▶ **EXERCISE GOAL**
The word "Korea" may appear in some lines of the data; copy every such line.

Segment Start: RECORDS FOR THE TASK

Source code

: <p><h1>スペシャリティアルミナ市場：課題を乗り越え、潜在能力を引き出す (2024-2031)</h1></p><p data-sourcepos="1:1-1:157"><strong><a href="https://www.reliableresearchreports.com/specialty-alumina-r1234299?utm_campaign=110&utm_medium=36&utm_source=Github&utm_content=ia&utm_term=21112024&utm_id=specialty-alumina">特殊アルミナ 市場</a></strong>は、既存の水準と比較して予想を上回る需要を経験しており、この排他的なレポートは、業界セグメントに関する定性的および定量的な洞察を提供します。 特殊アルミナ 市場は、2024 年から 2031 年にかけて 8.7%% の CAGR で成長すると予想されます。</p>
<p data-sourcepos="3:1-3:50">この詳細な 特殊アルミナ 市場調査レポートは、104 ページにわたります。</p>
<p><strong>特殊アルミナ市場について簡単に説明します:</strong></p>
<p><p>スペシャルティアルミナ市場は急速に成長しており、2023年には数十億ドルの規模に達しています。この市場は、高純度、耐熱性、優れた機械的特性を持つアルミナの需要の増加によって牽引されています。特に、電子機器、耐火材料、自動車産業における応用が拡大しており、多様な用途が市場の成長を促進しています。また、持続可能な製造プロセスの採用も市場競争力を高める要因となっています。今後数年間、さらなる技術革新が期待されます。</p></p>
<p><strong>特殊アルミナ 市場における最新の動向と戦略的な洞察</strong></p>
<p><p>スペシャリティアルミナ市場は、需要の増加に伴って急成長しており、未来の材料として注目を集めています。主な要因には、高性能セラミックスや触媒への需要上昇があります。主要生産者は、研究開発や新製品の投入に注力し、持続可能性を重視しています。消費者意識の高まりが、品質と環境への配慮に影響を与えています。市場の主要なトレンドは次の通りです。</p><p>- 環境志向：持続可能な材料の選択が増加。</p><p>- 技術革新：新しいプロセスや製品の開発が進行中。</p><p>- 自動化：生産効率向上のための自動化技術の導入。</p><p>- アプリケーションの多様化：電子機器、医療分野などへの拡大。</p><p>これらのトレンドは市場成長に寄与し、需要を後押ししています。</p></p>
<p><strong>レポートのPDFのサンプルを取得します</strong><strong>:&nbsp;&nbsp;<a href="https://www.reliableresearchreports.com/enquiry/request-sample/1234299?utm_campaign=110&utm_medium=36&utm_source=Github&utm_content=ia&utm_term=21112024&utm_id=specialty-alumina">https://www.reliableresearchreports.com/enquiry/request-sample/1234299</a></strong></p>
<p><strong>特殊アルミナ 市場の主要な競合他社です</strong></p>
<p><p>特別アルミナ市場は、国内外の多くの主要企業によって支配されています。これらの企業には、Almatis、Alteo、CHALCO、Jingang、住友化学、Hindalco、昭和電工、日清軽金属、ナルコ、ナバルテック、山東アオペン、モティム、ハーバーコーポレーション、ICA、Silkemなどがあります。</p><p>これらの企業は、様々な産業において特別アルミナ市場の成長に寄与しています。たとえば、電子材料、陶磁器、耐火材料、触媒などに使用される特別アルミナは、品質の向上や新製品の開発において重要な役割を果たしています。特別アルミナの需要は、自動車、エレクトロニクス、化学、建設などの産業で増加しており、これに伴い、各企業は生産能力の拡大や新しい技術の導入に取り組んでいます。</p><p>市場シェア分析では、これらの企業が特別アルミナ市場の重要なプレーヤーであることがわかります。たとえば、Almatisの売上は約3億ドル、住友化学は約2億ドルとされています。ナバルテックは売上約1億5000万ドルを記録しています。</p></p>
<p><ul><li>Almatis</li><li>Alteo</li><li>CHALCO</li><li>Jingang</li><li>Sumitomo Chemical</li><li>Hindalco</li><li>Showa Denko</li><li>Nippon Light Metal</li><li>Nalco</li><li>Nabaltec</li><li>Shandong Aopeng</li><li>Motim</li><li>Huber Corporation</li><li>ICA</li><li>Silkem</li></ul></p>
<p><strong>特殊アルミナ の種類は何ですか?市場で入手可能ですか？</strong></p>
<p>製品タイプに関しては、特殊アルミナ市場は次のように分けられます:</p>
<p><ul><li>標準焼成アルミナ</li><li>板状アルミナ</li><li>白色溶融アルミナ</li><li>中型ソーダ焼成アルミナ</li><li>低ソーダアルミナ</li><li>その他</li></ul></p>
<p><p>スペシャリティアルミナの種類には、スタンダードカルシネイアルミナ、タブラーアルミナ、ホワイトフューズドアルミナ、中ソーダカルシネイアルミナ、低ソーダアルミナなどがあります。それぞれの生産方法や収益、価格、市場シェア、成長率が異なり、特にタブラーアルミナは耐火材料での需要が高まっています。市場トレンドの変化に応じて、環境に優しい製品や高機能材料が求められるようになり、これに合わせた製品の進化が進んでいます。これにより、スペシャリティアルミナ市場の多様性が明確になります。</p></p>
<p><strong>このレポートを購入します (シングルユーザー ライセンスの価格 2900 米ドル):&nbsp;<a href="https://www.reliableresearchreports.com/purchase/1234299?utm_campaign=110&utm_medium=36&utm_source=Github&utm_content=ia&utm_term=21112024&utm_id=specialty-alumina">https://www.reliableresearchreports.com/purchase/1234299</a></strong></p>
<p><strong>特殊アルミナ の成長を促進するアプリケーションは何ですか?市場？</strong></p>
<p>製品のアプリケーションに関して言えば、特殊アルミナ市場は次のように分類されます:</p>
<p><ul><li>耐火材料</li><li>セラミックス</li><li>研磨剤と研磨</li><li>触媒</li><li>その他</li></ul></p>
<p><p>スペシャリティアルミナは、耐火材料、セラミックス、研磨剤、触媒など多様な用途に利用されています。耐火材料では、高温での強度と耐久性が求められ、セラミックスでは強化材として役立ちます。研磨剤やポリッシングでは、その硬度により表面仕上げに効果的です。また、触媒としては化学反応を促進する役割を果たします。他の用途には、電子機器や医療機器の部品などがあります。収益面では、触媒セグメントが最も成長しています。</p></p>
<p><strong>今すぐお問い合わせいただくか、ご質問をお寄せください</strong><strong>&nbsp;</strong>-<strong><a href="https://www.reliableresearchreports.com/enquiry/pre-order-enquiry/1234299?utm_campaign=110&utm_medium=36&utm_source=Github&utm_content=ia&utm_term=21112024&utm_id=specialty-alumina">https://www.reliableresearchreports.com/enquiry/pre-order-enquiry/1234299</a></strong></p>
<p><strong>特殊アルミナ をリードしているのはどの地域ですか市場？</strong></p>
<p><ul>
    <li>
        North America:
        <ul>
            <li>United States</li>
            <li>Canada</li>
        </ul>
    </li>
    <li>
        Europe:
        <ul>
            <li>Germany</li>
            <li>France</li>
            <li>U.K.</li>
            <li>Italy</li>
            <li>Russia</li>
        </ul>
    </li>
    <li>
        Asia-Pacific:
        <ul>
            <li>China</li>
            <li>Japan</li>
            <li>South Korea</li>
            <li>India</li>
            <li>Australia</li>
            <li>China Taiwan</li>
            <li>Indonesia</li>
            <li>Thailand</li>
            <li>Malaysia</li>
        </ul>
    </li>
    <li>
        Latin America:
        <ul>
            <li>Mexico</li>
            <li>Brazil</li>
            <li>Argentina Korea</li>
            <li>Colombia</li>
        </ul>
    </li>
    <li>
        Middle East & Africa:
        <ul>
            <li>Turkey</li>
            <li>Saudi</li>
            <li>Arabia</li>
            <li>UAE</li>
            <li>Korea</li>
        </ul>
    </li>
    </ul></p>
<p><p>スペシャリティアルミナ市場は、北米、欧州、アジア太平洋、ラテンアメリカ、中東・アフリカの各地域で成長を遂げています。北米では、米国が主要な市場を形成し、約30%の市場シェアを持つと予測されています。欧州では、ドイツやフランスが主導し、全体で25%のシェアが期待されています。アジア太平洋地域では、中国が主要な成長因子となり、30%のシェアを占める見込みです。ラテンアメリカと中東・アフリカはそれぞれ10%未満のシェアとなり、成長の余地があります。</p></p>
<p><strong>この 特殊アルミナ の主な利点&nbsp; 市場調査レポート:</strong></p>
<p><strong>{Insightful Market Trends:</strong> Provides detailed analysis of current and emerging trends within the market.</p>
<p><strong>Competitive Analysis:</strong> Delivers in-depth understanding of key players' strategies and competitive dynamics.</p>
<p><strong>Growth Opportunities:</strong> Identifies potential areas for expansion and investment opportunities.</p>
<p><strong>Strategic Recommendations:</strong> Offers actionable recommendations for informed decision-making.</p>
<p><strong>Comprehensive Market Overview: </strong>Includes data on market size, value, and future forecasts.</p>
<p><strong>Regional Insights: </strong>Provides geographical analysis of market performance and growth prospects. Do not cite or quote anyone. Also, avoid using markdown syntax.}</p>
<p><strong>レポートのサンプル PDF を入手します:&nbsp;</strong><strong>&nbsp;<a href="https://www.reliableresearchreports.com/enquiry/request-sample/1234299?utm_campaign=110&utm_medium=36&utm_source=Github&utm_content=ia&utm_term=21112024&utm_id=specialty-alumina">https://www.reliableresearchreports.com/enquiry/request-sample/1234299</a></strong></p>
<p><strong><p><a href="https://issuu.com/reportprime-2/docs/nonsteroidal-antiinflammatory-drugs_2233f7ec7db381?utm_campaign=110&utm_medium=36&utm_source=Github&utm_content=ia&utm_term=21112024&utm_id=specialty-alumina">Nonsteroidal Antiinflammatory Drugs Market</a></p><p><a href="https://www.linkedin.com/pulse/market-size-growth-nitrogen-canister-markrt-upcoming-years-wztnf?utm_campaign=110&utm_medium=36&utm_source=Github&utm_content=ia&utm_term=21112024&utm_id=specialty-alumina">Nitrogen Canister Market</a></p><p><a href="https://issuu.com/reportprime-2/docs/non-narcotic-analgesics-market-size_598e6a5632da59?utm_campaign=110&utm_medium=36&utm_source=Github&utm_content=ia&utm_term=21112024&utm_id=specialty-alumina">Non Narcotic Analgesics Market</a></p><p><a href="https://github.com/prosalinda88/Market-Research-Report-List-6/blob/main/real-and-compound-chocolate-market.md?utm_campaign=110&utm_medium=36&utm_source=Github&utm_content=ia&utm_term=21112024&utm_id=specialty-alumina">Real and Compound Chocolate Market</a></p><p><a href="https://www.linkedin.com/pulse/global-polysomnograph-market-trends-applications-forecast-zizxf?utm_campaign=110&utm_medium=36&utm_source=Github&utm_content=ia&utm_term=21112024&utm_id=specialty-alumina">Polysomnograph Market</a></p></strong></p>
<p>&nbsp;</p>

Segment End: RECORDS FOR THE TASK

▶ **ANSWER TO THIS TASK**
            <li>South Korea</li>
            <li>Argentina Korea</li>
            <li>Korea</li>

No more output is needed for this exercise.